Arches, please test and mark stable: dev-qt/assistant-4.8.6-r1 dev-qt/designer-4.8.6-r1 dev-qt/linguist-4.8.6-r1 dev-qt/pixeltool-4.8.6-r1 dev-qt/qdbusviewer-4.8.6-r1 dev-qt/qt3support-4.8.6-r1 dev-qt/qtbearer-4.8.6-r1 dev-qt/qtcore-4.8.6-r2 dev-qt/qtdbus-4.8.6-r1 dev-qt/qtdeclarative-4.8.6-r1 dev-qt/qtdemo-4.8.6-r1 dev-qt/qtgui-4.8.6-r4 dev-qt/qthelp-4.8.6-r3 dev-qt/qtmultimedia-4.8.6-r1 dev-qt/qtopengl-4.8.6-r1 dev-qt/qtopenvg-4.8.6-r1 dev-qt/qtphonon-4.8.6-r1 dev-qt/qtscript-4.8.6-r2 dev-qt/qtsql-4.8.6-r1 dev-qt/qtsvg-4.8.6-r1 dev-qt/qttest-4.8.6-r1 dev-qt/qttranslations-4.8.6-r1 dev-qt/qtwebkit-4.8.6-r1 dev-qt/qtxmlpatterns-4.8.6-r1 Some ebuilds have not been keyworded on certain minor arches, so on those arches the specific ebuilds can be skipped.
Note that 4.8.6-r1 is especially important for amd64, because it introduces eclass-based multilib, and has multiple related fixes. Other arches may opt to wait until 4.8.7, which is expected to be released next week, and for which we will file a stable request within a month after release.
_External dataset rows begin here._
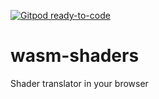 [![Gitpod ready-to-code](https://img.shields.io/badge/Gitpod-ready--to--code-blue?logo=gitpod)](https://gitpod.io/#https://github.com/pjoe/wasm-shaders)

# wasm-shaders
Shader translator in your browser
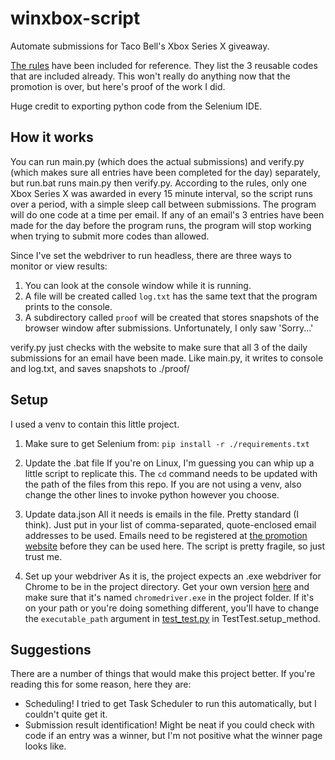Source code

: # winxbox-script
Automate submissions for Taco Bell's Xbox Series X giveaway.

[The rules](/OfficialRules.pdf) have been included for reference. They list the 3 reusable codes that are included already.
This won't really do anything now that the promotion is over, but here's proof of the work I did.

Huge credit to exporting python code from the Selenium IDE.

## How it works
You can run main.py (which does the actual submissions) and verify.py (which makes sure all entries have been completed for the day) separately, but run.bat runs main.py then verify.py. According to the rules, only one Xbox Series X was awarded in every 15 minute interval, so the script runs over a period, with a simple sleep call between submissions. The program will do one code at a time per email. If any of an email's 3 entries have been made for the day before the program runs, the program will stop working when trying to submit more codes than allowed. 

Since I've set the webdriver to run headless, there are three ways to monitor or view results:
1. You can look at the console window while it is running.
2. A file will be created called `log.txt` has the same text that the program prints to the console. 
3. A subdirectory called `proof` will be created that stores snapshots of the browser window after submissions. Unfortunately, I only saw 'Sorry...'

verify.py just checks with the website to make sure that all 3 of the daily submissions for an email have been made. Like main.py, it writes to console and log.txt, and saves snapshots to ./proof/

## Setup
I used a venv to contain this little project.

1. Make sure to get Selenium from:
`pip install -r ./requirements.txt`

2. Update the .bat file
If you're on Linux, I'm guessing you can whip up a little script to replicate this.
The `cd` command needs to be updated with the path of the files from this repo.
If you are not using a venv, also change the other lines to invoke python however you choose.

3. Update data.json
All it needs is emails in the file. Pretty standard (I think). Just put in your list of comma-separated, quote-enclosed email addresses to be used. Emails need to be registered at [the promotion website](winxbox.com) before they can be used here. The script is pretty fragile, so just trust me.

4. Set up your webdriver
As it is, the project expects an .exe webdriver for Chrome to be in the project directory. Get your own version [here](https://chromedriver.chromium.org/downloads) and make sure that it's named `chromedriver.exe` in the project folder. If it's on your path or you're doing something different, you'll have to change the `executable_path` argument in [test_test.py](/test_test.py) in TestTest.setup_method. 

## Suggestions
There are a number of things that would make this project better. If you're reading this for some reason, here they are:
- Scheduling! I tried to get Task Scheduler to run this automatically, but I couldn't quite get it.
- Submission result identification! Might be neat if you could check with code if an entry was a winner, but I'm not positive what the winner page looks like.
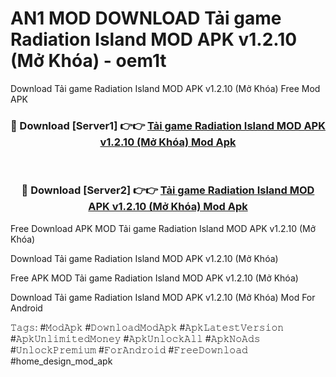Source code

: # AN1 MOD DOWNLOAD Tải game Radiation Island MOD APK v1.2.10 (Mở Khóa) - oem1t
Download Tải game Radiation Island MOD APK v1.2.10 (Mở Khóa) Free Mod APK

<div align="center">
<h3>🔴 Download [Server1] 👉👉 <a href="https://apk-comot.site?title=Tải_game_Radiation_Island_MOD_APK_v1.2.10_(Mở_Khóa)">Tải game Radiation Island MOD APK v1.2.10 (Mở Khóa) Mod Apk</a></h3><br>

<h3>🔴 Download [Server2] 👉👉 <a href="https://apk-comot.site?title=Tải_game_Radiation_Island_MOD_APK_v1.2.10_(Mở_Khóa)">Tải game Radiation Island MOD APK v1.2.10 (Mở Khóa) Mod Apk</a></h3>
</div>


Free Download APK MOD Tải game Radiation Island MOD APK v1.2.10 (Mở Khóa)

Download Tải game Radiation Island MOD APK v1.2.10 (Mở Khóa) 

Free APK MOD Tải game Radiation Island MOD APK v1.2.10 (Mở Khóa) 

Download Tải game Radiation Island MOD APK v1.2.10 (Mở Khóa) Mod For Android

𝚃𝚊𝚐𝚜: #𝙼𝚘𝚍𝙰𝚙𝚔 #𝙳𝚘𝚠𝚗𝚕𝚘𝚊𝚍𝙼𝚘𝚍𝙰𝚙𝚔 #𝙰𝚙𝚔𝙻𝚊𝚝𝚎𝚜𝚝𝚅𝚎𝚛𝚜𝚒𝚘𝚗 #𝙰𝚙𝚔𝚄𝚗𝚕𝚒𝚖𝚒𝚝𝚎𝚍𝙼𝚘𝚗𝚎𝚢 #𝙰𝚙𝚔𝚄𝚗𝚕𝚘𝚌𝚔𝙰𝚕𝚕 #𝙰𝚙𝚔𝙽𝚘𝙰𝚍𝚜 #𝚄𝚗𝚕𝚘𝚌𝚔𝙿𝚛𝚎𝚖𝚒𝚞𝚖 #𝙵𝚘𝚛𝙰𝚗𝚍𝚛𝚘𝚒𝚍 #𝙵𝚛𝚎𝚎𝙳𝚘𝚠𝚗𝚕𝚘𝚊𝚍 #home_design_mod_apk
(In reply to Ben de Groot from comment #9) > Arches, please test and mark stable: > > dev-qt/assistant-4.8.6-r1 > dev-qt/designer-4.8.6-r1 > dev-qt/linguist-4.8.6-r1 > dev-qt/pixeltool-4.8.6-r1 > dev-qt/qdbusviewer-4.8.6-r1 > dev-qt/qt3support-4.8.6-r1 > dev-qt/qtbearer-4.8.6-r1 > dev-qt/qtcore-4.8.6-r2 > dev-qt/qtdbus-4.8.6-r1 > dev-qt/qtdeclarative-4.8.6-r1 > dev-qt/qtdemo-4.8.6-r1 > dev-qt/qtgui-4.8.6-r4 > dev-qt/qthelp-4.8.6-r3 > dev-qt/qtmultimedia-4.8.6-r1 > dev-qt/qtopengl-4.8.6-r1 > dev-qt/qtopenvg-4.8.6-r1 > dev-qt/qtphonon-4.8.6-r1 > dev-qt/qtscript-4.8.6-r2 > dev-qt/qtsql-4.8.6-r1 > dev-qt/qtsvg-4.8.6-r1 > dev-qt/qttest-4.8.6-r1 > dev-qt/qttranslations-4.8.6-r1 > dev-qt/qtwebkit-4.8.6-r1 > dev-qt/qtxmlpatterns-4.8.6-r1 > > Some ebuilds have not been keyworded on certain minor arches, so on those > arches the specific ebuilds can be skipped. ++ dev-qt/qtchooser
amd64 stable
x86 stable
Stable for HPPA PPC64.
ppc stable
CVE-2015-1860 (http://nvd.nist.gov/nvd.cfm?cvename=CVE-2015-1860): Multiple buffer overflows in the QtBase module in Qt before 4.8.7 and 5.x before 5.4.2 allow remote attackers to cause a denial of service and possibly execute arbitrary code via a crafted GIF image.
arm stable
Stable on alpha. Removed associated mask.
ia64 stable
sparc stable.
Awesome, that was the last arch therefore we can finally close this bug. Removal of the vulnerable version(s) will be handled in bug 546174.